Halliburton Co, the world’s No.2 oilfield services provider, reported a better-than-expected quarterly profit as costs cuts helped offset the impact of a steep drop in drilling activity.
The company also said it was “fully committed” to completing its takeover of smaller rival Baker Hughes Inc, after the U.S. Department of Justice extended its review of the deal.
Halliburton’s shares rose 3 percent to $41.25 in premarket trading on Monday.
The Halliburton-Baker Hughes deal is facing stiff regulatory scrutiny because the companies have overlapping businesses in the United States, Asia and Europe.
Halliburton has put up three drilling businesses for sale to alleviate regulatory concerns and said on Monday it was “pleased with the prices and level of interest” it had received.
The company was confident of achieving cost synergies of nearly $2 billion from the deal regardless of market conditions or cost cuts moves made by either company to date, Chief Executive Dave Lesar said in a statement.
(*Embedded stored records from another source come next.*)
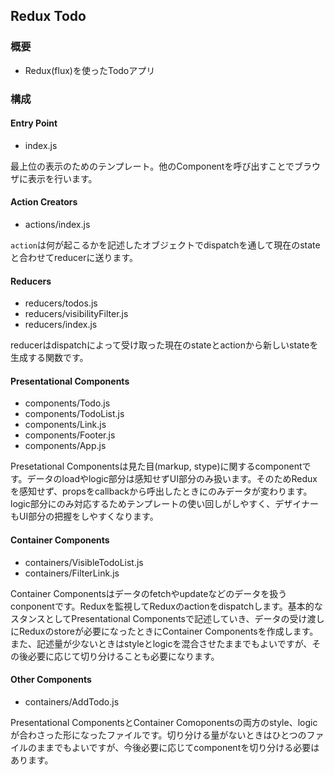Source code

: ## Redux Todo

### 概要

- Redux(flux)を使ったTodoアプリ

### 構成

#### Entry Point
  - index.js

  最上位の表示のためのテンプレート。他のComponentを呼び出すことでブラウザに表示を行います。

#### Action Creators
  - actions/index.js

  `action`は何が起こるかを記述したオブジェクトでdispatchを通して現在のstateと合わせてreducerに送ります。

#### Reducers
  - reducers/todos.js
  - reducers/visibilityFilter.js
  - reducers/index.js

  reducerはdispatchによって受け取った現在のstateとactionから新しいstateを生成する関数です。

#### Presentational Components
  - components/Todo.js
  - components/TodoList.js
  - components/Link.js
  - components/Footer.js
  - components/App.js

  Presetational Componentsは見た目(markup, stype)に関するcomponentです。データのloadやlogic部分は感知せずUI部分のみ扱います。そのためReduxを感知せず、propsをcallbackから呼出したときにのみデータが変わります。logic部分にのみ対応するためテンプレートの使い回しがしやすく、デザイナーもUI部分の把握をしやすくなります。

#### Container Components
  - containers/VisibleTodoList.js
  - containers/FilterLink.js

  Container Componentsはデータのfetchやupdateなどのデータを扱うconponentです。Reduxを監視してReduxのactionをdispatchします。基本的なスタンスとしてPresentational Componentsで記述していき、データの受け渡しにReduxのstoreが必要になったときにContainer Componentsを作成します。また、記述量が少ないときはstyleとlogicを混合させたままでもよいですが、その後必要に応じて切り分けることも必要になります。

#### Other Components
  - containers/AddTodo.js

  Presentational ComponentsとContainer Comoponentsの両方のstyle、logicが合わさった形になったファイルです。切り分ける量がないときはひとつのファイルのままでもよいですが、今後必要に応じてcomponentを切り分ける必要はあります。
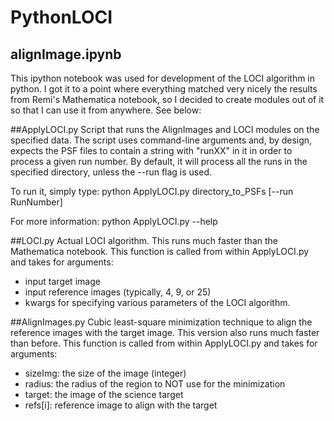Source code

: # PythonLOCI


## alignImage.ipynb
This ipython notebook was used for development of the LOCI algorithm in
python. I got it to a point where everything matched very nicely the results
from Remi's Mathematica notebook, so I decided to create modules out of it so
that I can use it from anywhere. See below:



##ApplyLOCI.py
Script that runs the AlignImages and LOCI modules on the specified data. 
The script uses command-line arguments and, by design, expects the PSF files to
contain a string with "runXX" in it in order to process a given run number. By
default, it will process all the runs in the specified directory, unless the
--run flag is used.

To run it, simply type: python ApplyLOCI.py directory_to_PSFs [--run RunNumber]

For more information: python ApplyLOCI.py --help



##LOCI.py
Actual LOCI algorithm. This runs much faster than the Mathematica notebook.
This function is called from within ApplyLOCI.py and takes for arguments:
 * input target image
 * input reference images (typically, 4, 9, or 25)
 * kwargs for specifying various parameters of the LOCI algorithm.



##AlignImages.py
Cubic least-square minimization technique to align the reference images with the
target image. This version also runs much faster than before.
This function is called from within ApplyLOCI.py and takes for arguments:
 * sizeImg: the size of the image (integer)
 * radius: the radius of the region to NOT use for the minimization
 * target: the image of the science target
 * refs[i]: reference image to align with the target
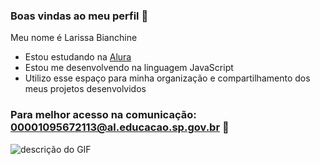 ### Boas vindas ao meu perfil 💜 
Meu nome é Larissa Bianchine 
- Estou estudando na  [Alura](https://www.alura.com.br)
- Estou me desenvolvendo na linguagem JavaScript
- Utilizo esse espaço para minha organização e
compartilhamento dos meus projetos desenvolvidos
### Para melhor acesso na comunicação: 00001095672113@al.educacao.sp.gov.br 📧
![descrição do GIF](https://media1.tenor.com/m/aPgTU-Z9j1MAAAAd/funny-dogs-cute.gif)
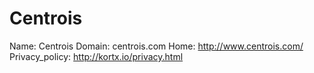 
# Centrois

Name: Centrois
Domain: centrois.com
Home: http://www.centrois.com/
Privacy_policy: http://kortx.io/privacy.html
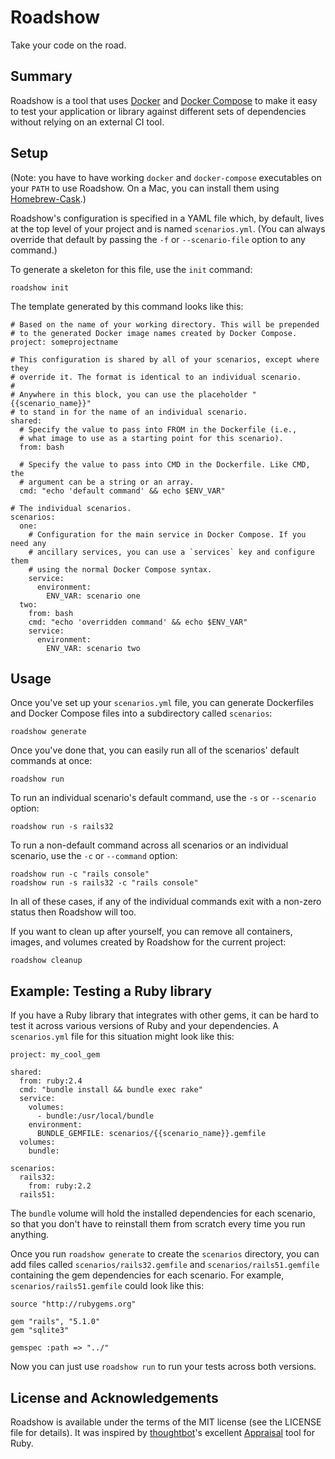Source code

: # Roadshow

Take your code on the road.

## Summary

Roadshow is a tool that uses [Docker] and [Docker Compose] to make it easy to
test your application or library against different sets of dependencies without
relying on an external CI tool.

## Setup

(Note: you have to have working `docker` and `docker-compose` executables on
your `PATH` to use Roadshow. On a Mac, you can install them using
[Homebrew-Cask].)

Roadshow's configuration is specified in a YAML file which, by default, lives
at the top level of your project and is named `scenarios.yml`. (You can always
override that default by passing the `-f` or `--scenario-file` option to any
command.)

To generate a skeleton for this file, use the `init` command:

    roadshow init

The template generated by this command looks like this:

    # Based on the name of your working directory. This will be prepended
    # to the generated Docker image names created by Docker Compose.
    project: someprojectname

    # This configuration is shared by all of your scenarios, except where they
    # override it. The format is identical to an individual scenario.
    #
    # Anywhere in this block, you can use the placeholder "{{scenario_name}}"
    # to stand in for the name of an individual scenario.
    shared:
      # Specify the value to pass into FROM in the Dockerfile (i.e.,
      # what image to use as a starting point for this scenario).
      from: bash

      # Specify the value to pass into CMD in the Dockerfile. Like CMD, the
      # argument can be a string or an array.
      cmd: "echo 'default command' && echo $ENV_VAR"

    # The individual scenarios.
    scenarios:
      one:
        # Configuration for the main service in Docker Compose. If you need any
        # ancillary services, you can use a `services` key and configure them
        # using the normal Docker Compose syntax.
        service:
          environment:
            ENV_VAR: scenario one
      two:
        from: bash
        cmd: "echo 'overridden command' && echo $ENV_VAR"
        service:
          environment:
            ENV_VAR: scenario two

## Usage

Once you've set up your `scenarios.yml` file, you can generate Dockerfiles and
Docker Compose files into a subdirectory called `scenarios`:

    roadshow generate

Once you've done that, you can easily run all of the scenarios' default
commands at once:

    roadshow run

To run an individual scenario's default command, use the `-s` or `--scenario`
option:

    roadshow run -s rails32

To run a non-default command across all scenarios or an individual scenario,
use the `-c` or `--command` option:

    roadshow run -c "rails console"
    roadshow run -s rails32 -c "rails console"

In all of these cases, if any of the individual commands exit with a non-zero
status then Roadshow will too.

If you want to clean up after yourself, you can remove all containers, images,
and volumes created by Roadshow for the current project:

    roadshow cleanup

## Example: Testing a Ruby library

If you have a Ruby library that integrates with other gems, it can be hard to
test it across various versions of Ruby and your dependencies. A
`scenarios.yml` file for this situation might look like this:

    project: my_cool_gem

    shared:
      from: ruby:2.4
      cmd: "bundle install && bundle exec rake"
      service:
        volumes:
          - bundle:/usr/local/bundle
        environment:
          BUNDLE_GEMFILE: scenarios/{{scenario_name}}.gemfile
      volumes:
        bundle:

    scenarios:
      rails32:
        from: ruby:2.2
      rails51:

The `bundle` volume will hold the installed dependencies for each scenario, so
that you don't have to reinstall them from scratch every time you run anything.

Once you run `roadshow generate` to create the `scenarios` directory, you can
add files called `scenarios/rails32.gemfile` and `scenarios/rails51.gemfile`
containing the gem dependencies for each scenario. For example,
`scenarios/rails51.gemfile` could look like this:

    source "http://rubygems.org"

    gem "rails", "5.1.0"
    gem "sqlite3"

    gemspec :path => "../"

Now you can just use `roadshow run` to run your tests across both versions.

## License and Acknowledgements

Roadshow is available under the terms of the MIT license (see the LICENSE file
for details). It was inspired by [thoughtbot]'s excellent [Appraisal] tool for
Ruby.

[Appraisal]: https://github.com/thoughtbot/appraisal
[Docker Compose]: https://docs.docker.com/compose/
[Docker]: https://docker.com
[Homebrew-Cask]: https://github.com/caskroom/homebrew-cask
[thoughtbot]: https://github.com/thoughtbot
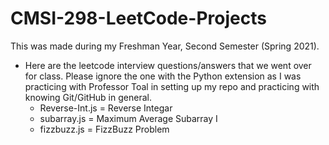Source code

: # CMSI-298-LeetCode-Projects

This was made during my Freshman Year, Second Semester (Spring 2021).

- Here are the leetcode interview questions/answers that we went over for class. Please ignore the one with the Python extension as I was practicing with Professor Toal in setting up my repo and practicing with knowing Git/GitHub in general.
  - Reverse-Int.js = Reverse Integar
  - subarray.js = Maximum Average Subarray I
  - fizzbuzz.js = FizzBuzz Problem

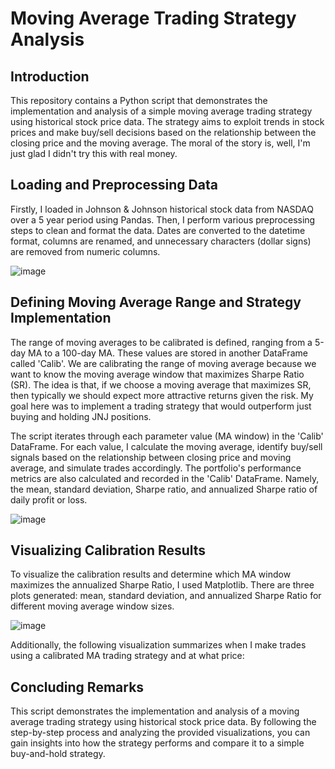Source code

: # Moving Average Trading Strategy Analysis
## Introduction
This repository contains a Python script that demonstrates the implementation and analysis of a simple moving average trading strategy using historical stock price data. The strategy aims to exploit trends in stock prices and make buy/sell decisions based on the relationship between the closing price and the moving average. The moral of the story is, well, I'm just glad I didn't try this with real money.

## Loading and Preprocessing Data
Firstly, I loaded in Johnson & Johnson historical stock data from NASDAQ over a 5 year period using Pandas. Then, I perform various preprocessing steps to clean and format the data. Dates are converted to the datetime format, columns are renamed, and unnecessary characters (dollar signs) are removed from numeric columns.

![image](https://github.com/nathan-p-lane/MA_trading_python/assets/141770222/2fa80651-5ecc-4280-99bf-12c9a81c699a)



## Defining Moving Average Range and Strategy Implementation
The range of moving averages to be calibrated is defined, ranging from a 5-day MA to a 100-day MA. These values are stored in another DataFrame called 'Calib'. We are calibrating the range of moving average because we want to know the moving average window that maximizes Sharpe Ratio (SR). The idea is that, if we choose a moving average that maximizes SR, then typically we should expect more attractive returns given the risk. My goal here was to implement a trading strategy that would outperform just buying and holding JNJ positions. 

The script iterates through each parameter value (MA window) in the 'Calib' DataFrame. For each value, I calculate the moving average, identify buy/sell signals based on the relationship between closing price and moving average, and simulate trades accordingly. The portfolio's performance metrics are also calculated and recorded in the 'Calib' DataFrame. Namely, the mean, standard deviation, Sharpe ratio, and annualized Sharpe ratio of daily profit or loss.

![image](https://github.com/nathan-p-lane/MA_trading_python/assets/141770222/8a27e57c-3069-444e-b2c4-ada8171d966f)

## Visualizing Calibration Results
To visualize the calibration results and determine which MA window maximizes the annualized Sharpe Ratio, I used Matplotlib. There are three plots generated: mean, standard deviation, and annualized Sharpe Ratio for different moving average window sizes. 

![image](https://github.com/nathan-p-lane/MA_trading_python/assets/141770222/0fd8c142-630b-40d0-9e99-1a4617e910aa)

Additionally, the following visualization summarizes when I make trades using a calibrated MA trading strategy and at what price: 


## Concluding Remarks
This script demonstrates the implementation and analysis of a moving average trading strategy using historical stock price data. By following the step-by-step process and analyzing the provided visualizations, you can gain insights into how the strategy performs and compare it to a simple buy-and-hold strategy. 

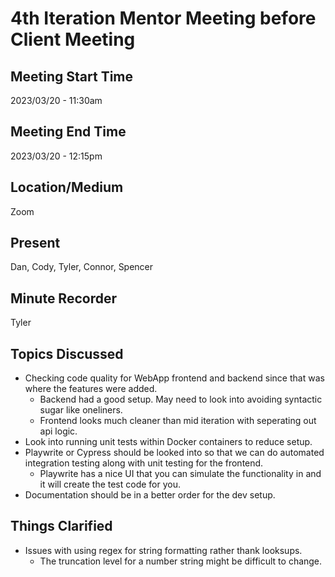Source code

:#  4th Iteration Mentor Meeting before Client Meeting

## Meeting Start Time

2023/03/20 - 11:30am

## Meeting End Time

2023/03/20 - 12:15pm

## Location/Medium

Zoom

## Present

Dan, Cody, Tyler, Connor, Spencer

## Minute Recorder

Tyler

## Topics Discussed

* Checking code quality for WebApp frontend and backend since that was where the features were added.
    * Backend had a good setup. May need to look into avoiding syntactic sugar like oneliners.
    * Frontend looks much cleaner than mid iteration with seperating out api logic.
* Look into running unit tests within Docker containers to reduce setup.
* Playwrite or Cypress should be looked into so that we can do automated integration testing along with unit testing for the frontend.
    * Playwrite has a nice UI that you can simulate the functionality in and it will create the test code for you.
* Documentation should be in a better order for the dev setup.

## Things Clarified
* Issues with using regex for string formatting rather thank looksups.
    * The truncation level for a number string might be difficult to change.
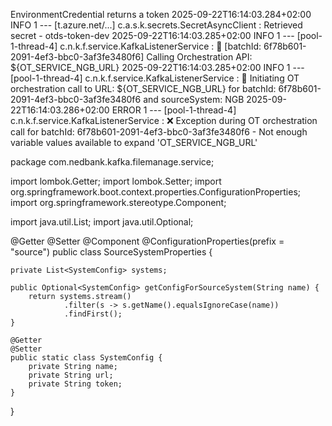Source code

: EnvironmentCredential returns a token
2025-09-22T16:14:03.284+02:00  INFO 1 --- [t.azure.net/...] c.a.s.k.secrets.SecretAsyncClient        : Retrieved secret - otds-token-dev
2025-09-22T16:14:03.285+02:00  INFO 1 --- [pool-1-thread-4] c.n.k.f.service.KafkaListenerService     : 🚀 [batchId: 6f78b601-2091-4ef3-bbc0-3af3fe3480f6] Calling Orchestration API: ${OT_SERVICE_NGB_URL}
2025-09-22T16:14:03.285+02:00  INFO 1 --- [pool-1-thread-4] c.n.k.f.service.KafkaListenerService     : 📡 Initiating OT orchestration call to URL: ${OT_SERVICE_NGB_URL} for batchId: 6f78b601-2091-4ef3-bbc0-3af3fe3480f6 and sourceSystem: NGB
2025-09-22T16:14:03.286+02:00 ERROR 1 --- [pool-1-thread-4] c.n.k.f.service.KafkaListenerService     : ❌ Exception during OT orchestration call for batchId: 6f78b601-2091-4ef3-bbc0-3af3fe3480f6 - Not enough variable values available to expand 'OT_SERVICE_NGB_URL'

package com.nedbank.kafka.filemanage.service;

import lombok.Getter;
import lombok.Setter;
import org.springframework.boot.context.properties.ConfigurationProperties;
import org.springframework.stereotype.Component;

import java.util.List;
import java.util.Optional;

@Getter
@Setter
@Component
@ConfigurationProperties(prefix = "source")
public class SourceSystemProperties {

    private List<SystemConfig> systems;

    public Optional<SystemConfig> getConfigForSourceSystem(String name) {
        return systems.stream()
                .filter(s -> s.getName().equalsIgnoreCase(name))
                .findFirst();
    }

    @Getter
    @Setter
    public static class SystemConfig {
        private String name;
        private String url;
        private String token;
    }
}

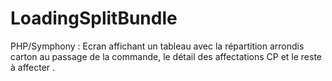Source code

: # LoadingSplitBundle

PHP/Symphony : Ecran affichant un tableau avec la répartition arrondis carton au passage de la commande, le détail des affectations CP et le reste à affecter .

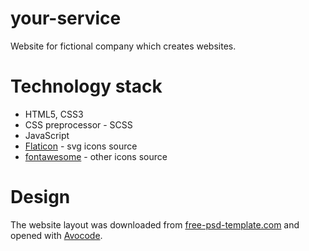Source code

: # your-service
Website for fictional company which creates websites.
# Technology stack
- HTML5, CSS3
- CSS preprocessor - SCSS
- JavaScript
- [Flaticon](https://www.flaticon.com/) - svg icons source
- [fontawesome](https://fontawesome.com/) - other icons source
# Design
The website layout was downloaded from [free-psd-template.com](https://free-psd-template.com/) and opened with [Avocode](https://avocode.com/).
The company and its peers have been cutting costs and laying off thousands of workers in response to lower drilling activity globally due to the slump in crude oil prices.
Halliburton’s revenue from North America slumped 38.5 percent in the second quarter ended June 30. Revenue from outside the region fell only 12 percent. North America accounts for 45 percent of the company’s revenue.
Total revenue slumped 26.5 percent to $5.92 billion, but beat analysts’ average estimate of $5.78 billion.
Halliburton’s net profit slumped 93 percent to $53 million, or 6 cents per share. Excluding charges related to the pending Baker Hughes deal and other items, adjusted profit was 44 cents.
According to Thomson Reuters I/B/E/S, the company earned 38 cents per share, excluding depreciation cessation on assets held for sale, deal-related costs, impairments and other charges. That was higher than analysts’ average estimate of 29 cents.
Through Friday’s close of $39.99, Halliburton’s shares have fallen about 44 percent in the last 12 months, compared with a 38 percent fall in the Dow Jones U.S. oil equipment and services companies index.